* Requirement
Look for "kmod" in the records and copy every line that has it.

Dataset items
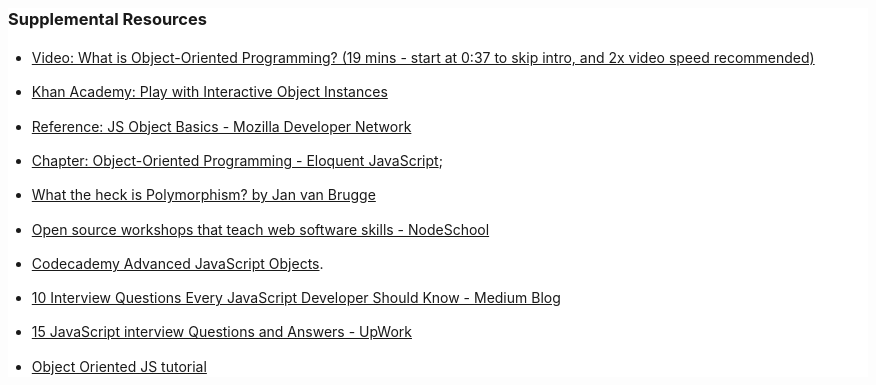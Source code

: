 ### Supplemental Resources

- [Video: What is Object-Oriented Programming? (19 mins - start at 0:37 to skip intro, and 2x video speed recommended)](https://youtu.be/rlLuL3jYLvA)

- [Khan Academy: Play with Interactive Object Instances](https://www.khanacademy.org/computing/computer-programming/programming/object-oriented/pt/object-types)

- [Reference: JS Object Basics - Mozilla Developer Network](https://developer.mozilla.org/en-US/docs/Learn/JavaScript/Objects/Basics)

- [Chapter: Object-Oriented Programming - Eloquent JavaScript](http://eloquentjavascript.net/1st_edition/chapter8.html);

- [What the heck is Polymorphism? by Jan van Brugge](https://dev.to/jvanbruegge/what-the-heck-is-polymorphism-nmh)

- [Open source workshops that teach web software skills - NodeSchool](https://nodeschool.io/)

* [Codecademy Advanced JavaScript Objects](https://www.codecademy.com/courses/introduction-to-javascript/lessons/advanced-objects/exercises/adv-intro?action=resume_content_item).

- [10 Interview Questions Every JavaScript Developer Should Know - Medium Blog](https://medium.com/javascript-scene/10-interview-questions-every-javascript-developer-should-know-6fa6bdf5ad95)

- [15 JavaScript interview Questions and Answers - UpWork](https://www.upwork.com/i/interview-questions/javascript/)

- [Object Oriented JS tutorial](https://www.learn-js.org/en/Object_Oriented_JavaScript)
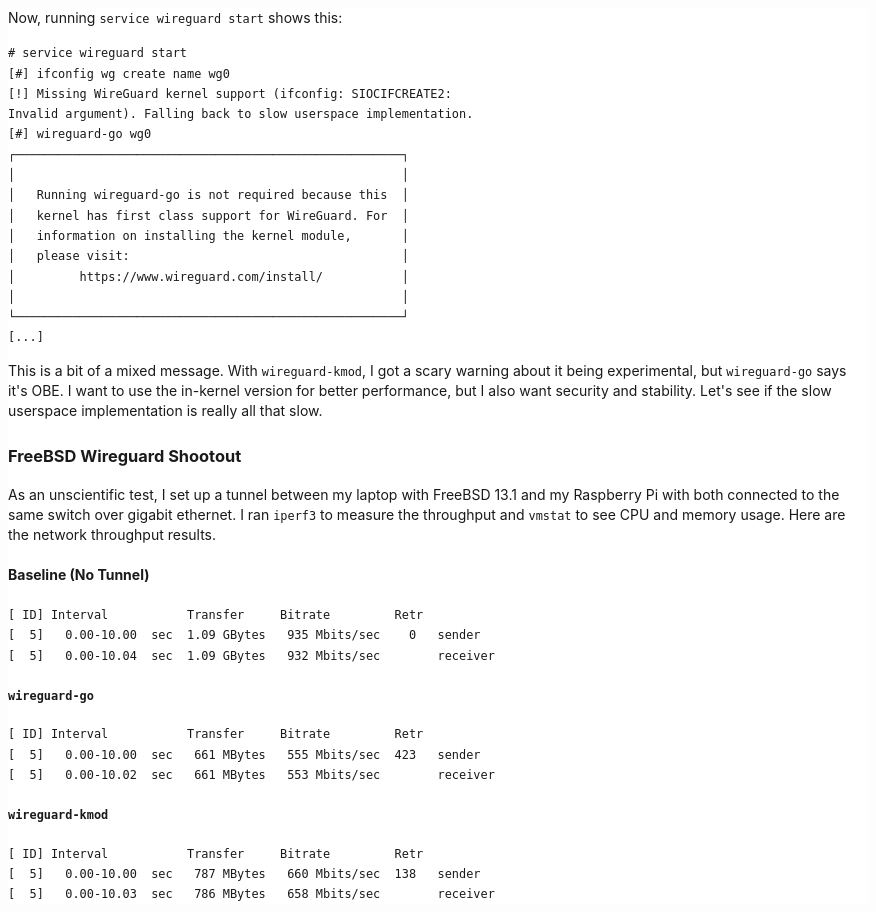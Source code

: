 Now, running `service wireguard start` shows this:

```console
# service wireguard start
[#] ifconfig wg create name wg0
[!] Missing WireGuard kernel support (ifconfig: SIOCIFCREATE2:
Invalid argument). Falling back to slow userspace implementation.
[#] wireguard-go wg0
┌──────────────────────────────────────────────────────┐
│                                                      │
│   Running wireguard-go is not required because this  │
│   kernel has first class support for WireGuard. For  │
│   information on installing the kernel module,       │
│   please visit:                                      │
│         https://www.wireguard.com/install/           │
│                                                      │
└──────────────────────────────────────────────────────┘
[...]
```

This is a bit of a mixed message.
With `wireguard-kmod`, I got a scary warning about it being experimental, but `wireguard-go` says it's OBE.
I want to use the in-kernel version for better performance, but I also want security and stability.
Let's see if the slow userspace implementation is really all that slow.

### FreeBSD Wireguard Shootout

As an unscientific test, I set up a tunnel between my laptop with FreeBSD 13.1 and my Raspberry Pi with both connected to the same switch over gigabit ethernet.
I ran `iperf3` to measure the throughput and `vmstat` to see CPU and memory usage.
Here are the network throughput results.

#### Baseline (No Tunnel)

```
[ ID] Interval           Transfer     Bitrate         Retr
[  5]   0.00-10.00  sec  1.09 GBytes   935 Mbits/sec    0   sender
[  5]   0.00-10.04  sec  1.09 GBytes   932 Mbits/sec        receiver
```

#### `wireguard-go`

```
[ ID] Interval           Transfer     Bitrate         Retr
[  5]   0.00-10.00  sec   661 MBytes   555 Mbits/sec  423   sender
[  5]   0.00-10.02  sec   661 MBytes   553 Mbits/sec        receiver
```

#### `wireguard-kmod`

```
[ ID] Interval           Transfer     Bitrate         Retr
[  5]   0.00-10.00  sec   787 MBytes   660 Mbits/sec  138   sender
[  5]   0.00-10.03  sec   786 MBytes   658 Mbits/sec        receiver
```
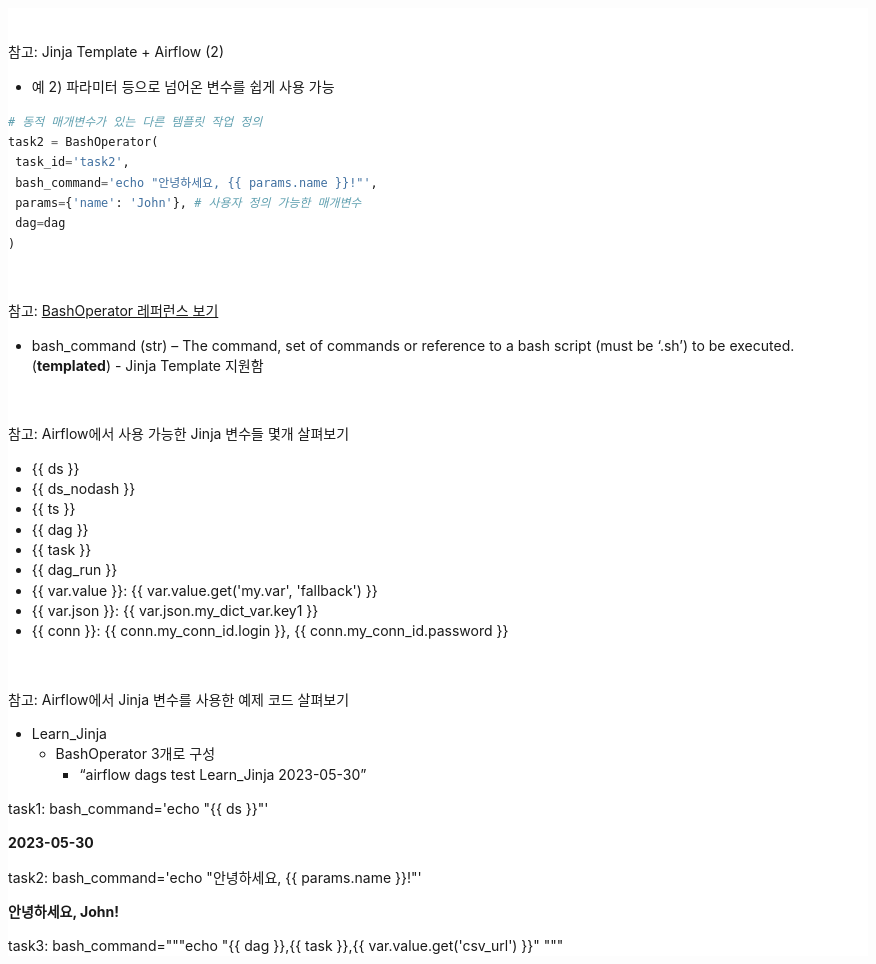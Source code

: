 <br>

참고: Jinja Template + Airflow (2)

- 예 2) 파라미터 등으로 넘어온 변수를 쉽게 사용 가능

```python
# 동적 매개변수가 있는 다른 템플릿 작업 정의
task2 = BashOperator(
 task_id='task2',
 bash_command='echo "안녕하세요, {{ params.name }}!"',
 params={'name': 'John'}, # 사용자 정의 가능한 매개변수
 dag=dag
)
```

<br>

참고: [BashOperator 레퍼런스 보기](https://airflow.apache.org/docs/apache-airflow/stable/_api/airflow/operators/bash/index.html)

- bash_command (str) – The command, set of commands or reference to a bash script (must be ‘.sh’) to be executed.
  (**templated**) - Jinja Template 지원함

<br>

참고: Airflow에서 사용 가능한 Jinja 변수들 몇개 살펴보기

- {{ ds }}
- {{ ds_nodash }}
- {{ ts }}
- {{ dag }}
- {{ task }}
- {{ dag_run }}
- {{ var.value }}: {{ var.value.get('my.var', 'fallback') }}
- {{ var.json }}: {{ var.json.my_dict_var.key1 }}
- {{ conn }}: {{ conn.my_conn_id.login }}, {{ conn.my_conn_id.password }}

<br>

참고: Airflow에서 Jinja 변수를 사용한 예제 코드 살펴보기

- Learn_Jinja
  - BashOperator 3개로 구성
    - “airflow dags test Learn_Jinja 2023-05-30”

task1:
bash_command='echo "{{ ds }}"'

**2023-05-30**

task2:
bash_command='echo "안녕하세요, {{ params.name }}!"'

**안녕하세요, John!**

task3:
bash_command="""echo "{{ dag }},{{ task }},{{ var.value.get('csv_url') }}" """
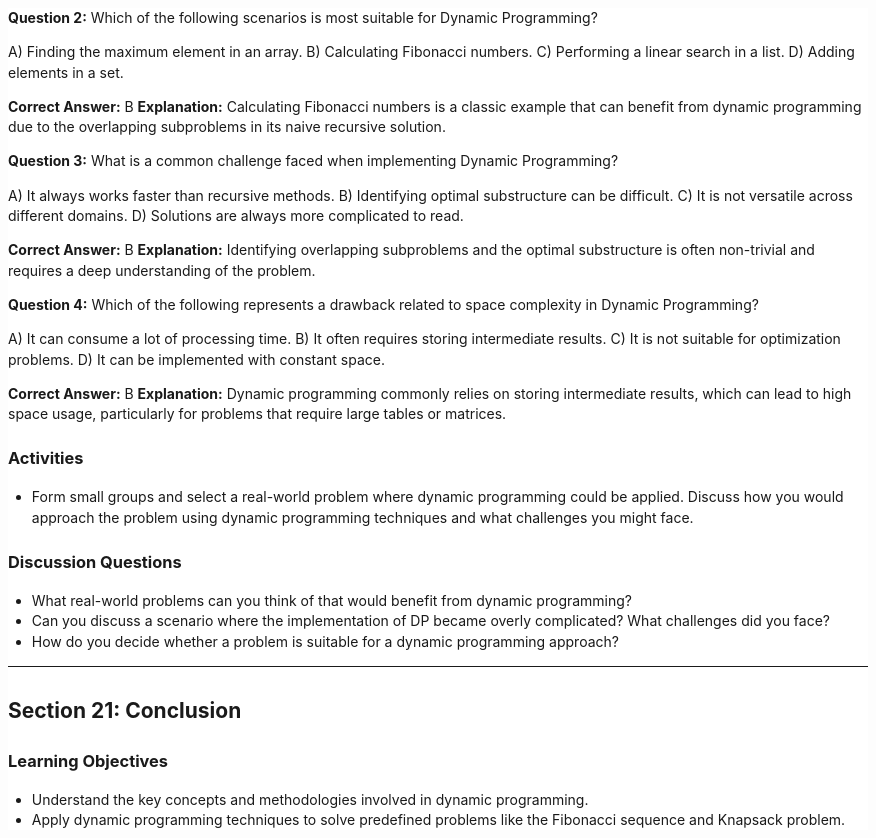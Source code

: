 **Question 2:** Which of the following scenarios is most suitable for Dynamic Programming?

  A) Finding the maximum element in an array.
  B) Calculating Fibonacci numbers.
  C) Performing a linear search in a list.
  D) Adding elements in a set.

**Correct Answer:** B
**Explanation:** Calculating Fibonacci numbers is a classic example that can benefit from dynamic programming due to the overlapping subproblems in its naive recursive solution.

**Question 3:** What is a common challenge faced when implementing Dynamic Programming?

  A) It always works faster than recursive methods.
  B) Identifying optimal substructure can be difficult.
  C) It is not versatile across different domains.
  D) Solutions are always more complicated to read.

**Correct Answer:** B
**Explanation:** Identifying overlapping subproblems and the optimal substructure is often non-trivial and requires a deep understanding of the problem.

**Question 4:** Which of the following represents a drawback related to space complexity in Dynamic Programming?

  A) It can consume a lot of processing time.
  B) It often requires storing intermediate results.
  C) It is not suitable for optimization problems.
  D) It can be implemented with constant space.

**Correct Answer:** B
**Explanation:** Dynamic programming commonly relies on storing intermediate results, which can lead to high space usage, particularly for problems that require large tables or matrices.

### Activities
- Form small groups and select a real-world problem where dynamic programming could be applied. Discuss how you would approach the problem using dynamic programming techniques and what challenges you might face.

### Discussion Questions
- What real-world problems can you think of that would benefit from dynamic programming?
- Can you discuss a scenario where the implementation of DP became overly complicated? What challenges did you face?
- How do you decide whether a problem is suitable for a dynamic programming approach?

---

## Section 21: Conclusion

### Learning Objectives
- Understand the key concepts and methodologies involved in dynamic programming.
- Apply dynamic programming techniques to solve predefined problems like the Fibonacci sequence and Knapsack problem.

* Answer for the task
With `wireguard-kmod`, I got a scary warning about it being experimental, but `wireguard-go` says it's OBE.
#### `wireguard-kmod`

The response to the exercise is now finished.